When it comes to the Web, memes are the ultimate tribute. They’re a celebration of people, products, or corporations; fun that often comes at the expense of the meme’s subject. Indeed, memes can often spawn from a place of negativity. No marketer wants their brand to be the butt of a viral Internet joke. However, marketers must understand the subtle differences between memeification and an untempered roast.
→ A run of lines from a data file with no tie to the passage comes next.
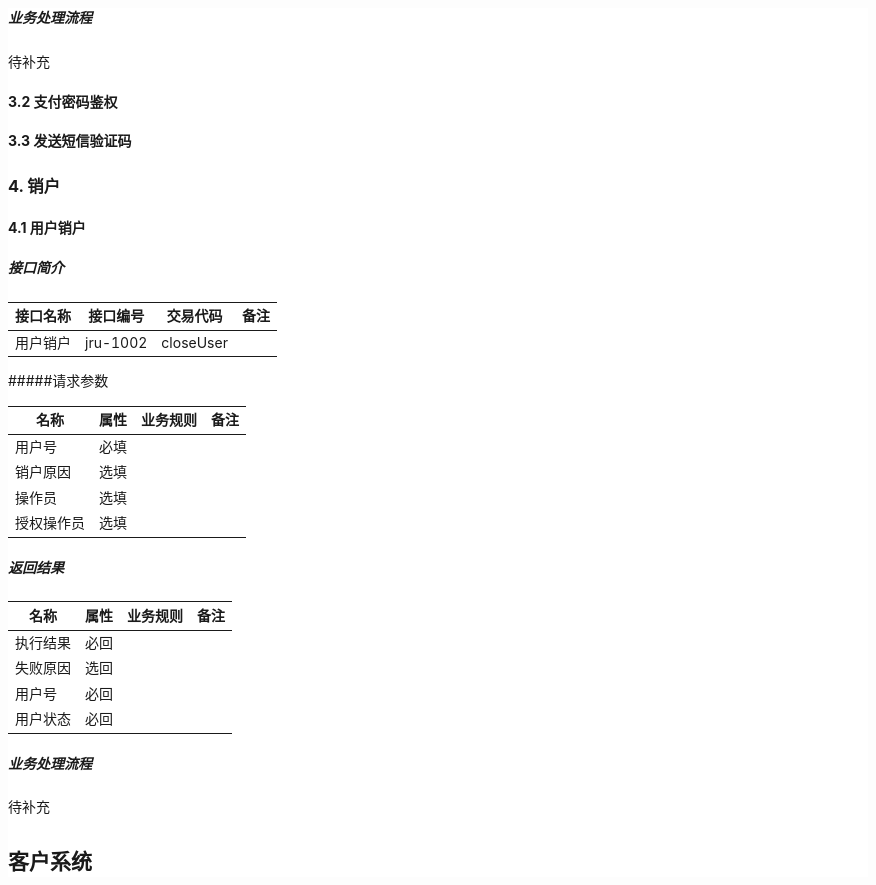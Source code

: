 ##### 业务处理流程

待补充

#### 3.2 支付密码鉴权

#### 3.3 发送短信验证码

### 4. 销户

#### 4.1 用户销户

##### 接口简介

| 接口名称	| 接口编号	| 交易代码	| 备注
|---------	|----------	|----------	|------
| 用户销户	| jru-1002	| closeUser	| 	

#####请求参数

| 名称		| 属性	| 业务规则   	| 备注
|------		|------	|----------		|---------
|用户号		|必填	|
|销户原因	|选填	|
|操作员		|选填	|
|授权操作员	|选填	|


##### 返回结果

| 名称		| 属性	| 业务规则   	| 备注
|------		|------	|----------		|---------
|执行结果	|必回	|
|失败原因	|选回	|
|用户号		|必回	|
|用户状态	|必回	|

##### 业务处理流程

待补充


## 客户系统

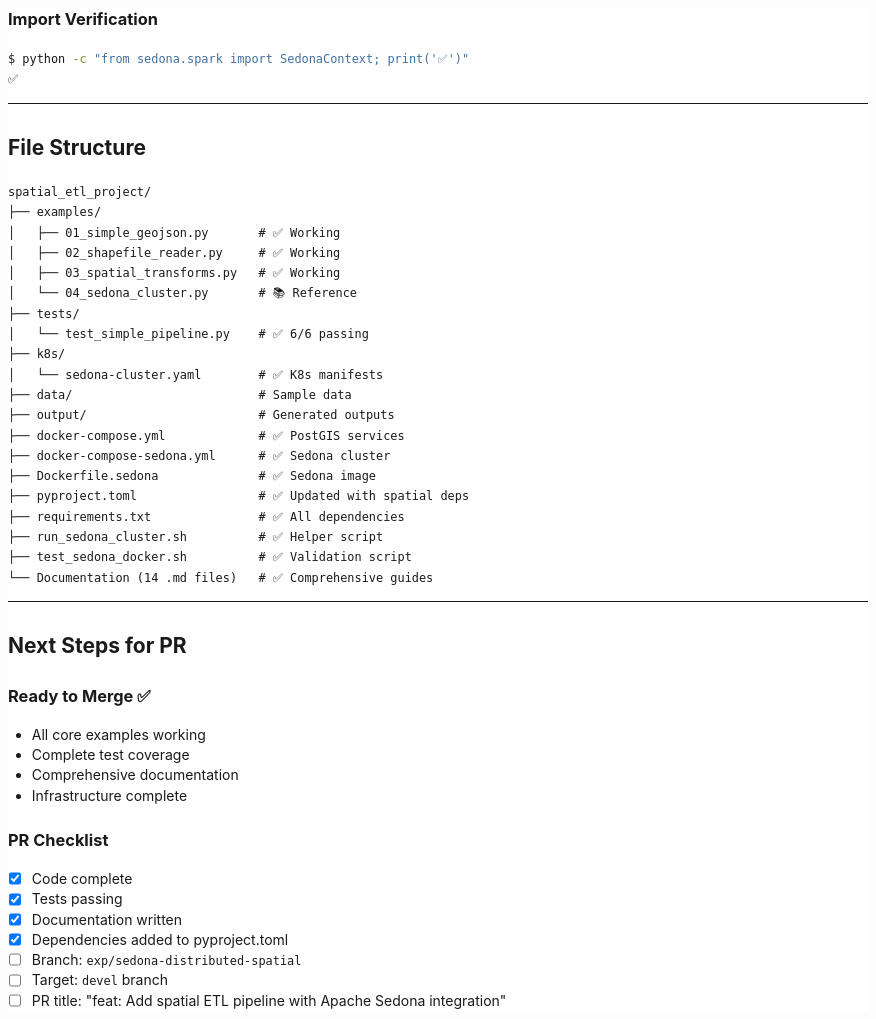 ### Import Verification
```bash
$ python -c "from sedona.spark import SedonaContext; print('✅')"
✅
```

---

## File Structure

```
spatial_etl_project/
├── examples/
│   ├── 01_simple_geojson.py       # ✅ Working
│   ├── 02_shapefile_reader.py     # ✅ Working
│   ├── 03_spatial_transforms.py   # ✅ Working
│   └── 04_sedona_cluster.py       # 📚 Reference
├── tests/
│   └── test_simple_pipeline.py    # ✅ 6/6 passing
├── k8s/
│   └── sedona-cluster.yaml        # ✅ K8s manifests
├── data/                          # Sample data
├── output/                        # Generated outputs
├── docker-compose.yml             # ✅ PostGIS services
├── docker-compose-sedona.yml      # ✅ Sedona cluster
├── Dockerfile.sedona              # ✅ Sedona image
├── pyproject.toml                 # ✅ Updated with spatial deps
├── requirements.txt               # ✅ All dependencies
├── run_sedona_cluster.sh          # ✅ Helper script
├── test_sedona_docker.sh          # ✅ Validation script
└── Documentation (14 .md files)   # ✅ Comprehensive guides
```

---

## Next Steps for PR

### Ready to Merge ✅
- All core examples working
- Complete test coverage
- Comprehensive documentation
- Infrastructure complete

### PR Checklist
- [x] Code complete
- [x] Tests passing
- [x] Documentation written
- [x] Dependencies added to pyproject.toml
- [ ] Branch: `exp/sedona-distributed-spatial`
- [ ] Target: `devel` branch
- [ ] PR title: "feat: Add spatial ETL pipeline with Apache Sedona integration"
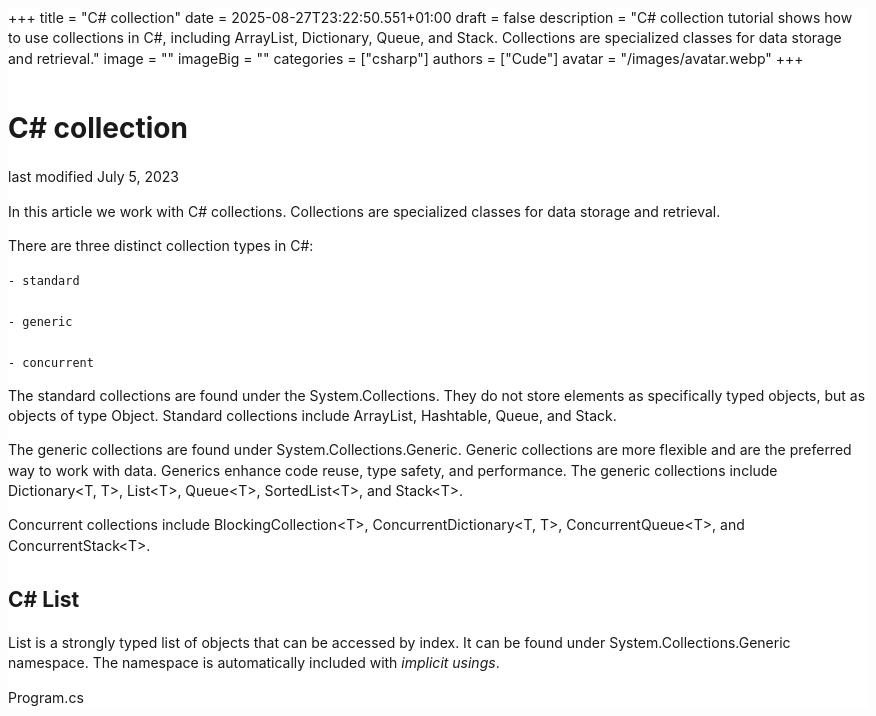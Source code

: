 +++
title = "C# collection"
date = 2025-08-27T23:22:50.551+01:00
draft = false
description = "C# collection tutorial shows how to use
collections in C#, including ArrayList, Dictionary, Queue, and Stack.
Collections are specialized classes for data storage and retrieval."
image = ""
imageBig = ""
categories = ["csharp"]
authors = ["Cude"]
avatar = "/images/avatar.webp"
+++

# C# collection

last modified July 5, 2023

 

In this article we work with C# collections. Collections are specialized classes
for data storage and retrieval.

There are three distinct collection types in C#:

    - standard

    - generic

    - concurrent

The standard collections are found under the System.Collections.
They do not store elements as specifically typed objects, but as objects of type
Object. Standard collections include ArrayList,
Hashtable, Queue, and Stack.

The generic collections are found under System.Collections.Generic.
Generic collections are more flexible and are the preferred way to work with
data. Generics enhance code reuse, type safety, and performance.
The generic collections include Dictionary&lt;T, T&gt;,
List&lt;T&gt;, Queue&lt;T&gt;, SortedList&lt;T&gt;,
and Stack&lt;T&gt;.

Concurrent collections include BlockingCollection&lt;T&gt;,
ConcurrentDictionary&lt;T, T&gt;, ConcurrentQueue&lt;T&gt;,
and ConcurrentStack&lt;T&gt;.

## C# List

List is a strongly typed list of objects that can be accessed by
index. It can be found under System.Collections.Generic namespace.
The namespace is automatically included with *implicit usings*.

Program.cs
While many memes poke fun, they also function as a tangible representation of shared ideas and perceptions. Generally speaking, people don’t meme people or products they don’t care about or aren’t invested in, except, perhaps to meme their apathetic stance on said people or products. Even in the latter case, marketers can derive insight into their customers, their opinions, and their interests by monitoring the memes they share. In the best case, marketers can take cues from a growing celebrity trend and intentionally provoke the Internet meme machine, ala Drake or Dos Equis.

Social consciousness

There was a time where brands, like journalists, were wholly prohibited from expressing bias on social issues. Brands especially ran the risk of alienating groups of customers at the opposite end of whatever polarizing stance they took on an issue. This has somewhat eroded in the digital age. Consumers find validation in the art and entertainment that enforces their world view. The same is true of brands.

Many brands in the food business, for example, market through an anti-GMO, anti-pesticide, cage-free lens; a lens through which many young consumers now view their food in a post Food Inc. world. LGBT Pride Day, and other LGBT events, represent a similar trend, with businesses across multiple industries augmenting branded content with rainbow colored creative in support of the gay community. Most recently, brands around the country changed logos and colors in a show of solidarity with the people of Paris in the wake of terror attacks. Marketers, however, must take care to avoid subversion when tapping into the vein of social conscious.

Candor and transparency

It takes a certain degree of vulnerability to thrive in today’s digital culture. We see evidence of this each day through social media. For much of the history of modern business, brands have stood behind a curtain of sorts; operating as separate, non-human entities from the consumers they target. This is still the case, as it should be to a degree. But, part of what enables a brand to exhibit a social consciousness, or a personality in general, is in the brand’s transparency and open communication.